### Task item:
Search the lines of the records for the word "chuangye", and copy every line that has it.

### Source information:
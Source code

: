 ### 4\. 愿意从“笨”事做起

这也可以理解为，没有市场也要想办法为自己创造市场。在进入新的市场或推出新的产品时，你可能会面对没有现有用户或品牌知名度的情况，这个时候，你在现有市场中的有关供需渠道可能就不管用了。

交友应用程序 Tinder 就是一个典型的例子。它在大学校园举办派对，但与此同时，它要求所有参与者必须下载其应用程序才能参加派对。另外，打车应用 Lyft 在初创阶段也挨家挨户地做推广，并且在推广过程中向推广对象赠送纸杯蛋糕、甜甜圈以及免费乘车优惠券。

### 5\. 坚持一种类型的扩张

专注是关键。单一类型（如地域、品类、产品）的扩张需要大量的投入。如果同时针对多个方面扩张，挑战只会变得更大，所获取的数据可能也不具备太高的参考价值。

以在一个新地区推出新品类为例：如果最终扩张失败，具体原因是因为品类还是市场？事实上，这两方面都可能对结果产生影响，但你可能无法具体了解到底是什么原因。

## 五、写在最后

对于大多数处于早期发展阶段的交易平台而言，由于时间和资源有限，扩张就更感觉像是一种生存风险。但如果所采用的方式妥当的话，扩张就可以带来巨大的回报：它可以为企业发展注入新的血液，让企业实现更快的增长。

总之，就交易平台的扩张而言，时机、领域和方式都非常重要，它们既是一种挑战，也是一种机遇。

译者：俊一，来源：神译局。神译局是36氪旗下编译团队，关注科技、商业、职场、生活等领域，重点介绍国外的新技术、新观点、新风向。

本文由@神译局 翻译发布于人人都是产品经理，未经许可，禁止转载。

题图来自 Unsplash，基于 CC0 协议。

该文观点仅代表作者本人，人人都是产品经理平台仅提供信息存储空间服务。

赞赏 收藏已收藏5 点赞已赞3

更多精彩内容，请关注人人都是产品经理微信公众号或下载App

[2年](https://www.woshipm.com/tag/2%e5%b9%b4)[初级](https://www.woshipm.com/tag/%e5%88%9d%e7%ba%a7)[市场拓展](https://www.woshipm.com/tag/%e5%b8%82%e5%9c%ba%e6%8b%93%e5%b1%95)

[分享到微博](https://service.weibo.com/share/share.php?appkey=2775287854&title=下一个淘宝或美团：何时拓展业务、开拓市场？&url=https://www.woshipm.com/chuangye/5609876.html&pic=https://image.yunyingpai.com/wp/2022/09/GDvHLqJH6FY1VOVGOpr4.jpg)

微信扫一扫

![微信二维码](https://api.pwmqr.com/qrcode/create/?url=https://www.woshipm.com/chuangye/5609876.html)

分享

### Answer section:
[分享到微博](https://service.weibo.com/share/share.php?appkey=2775287854&title=下一个淘宝或美团：何时拓展业务、开拓市场？&url=https://www.woshipm.com/chuangye/5609876.html&pic=https://image.yunyingpai.com/wp/2022/09/GDvHLqJH6FY1VOVGOpr4.jpg)
![微信二维码](https://api.pwmqr.com/qrcode/create/?url=https://www.woshipm.com/chuangye/5609876.html)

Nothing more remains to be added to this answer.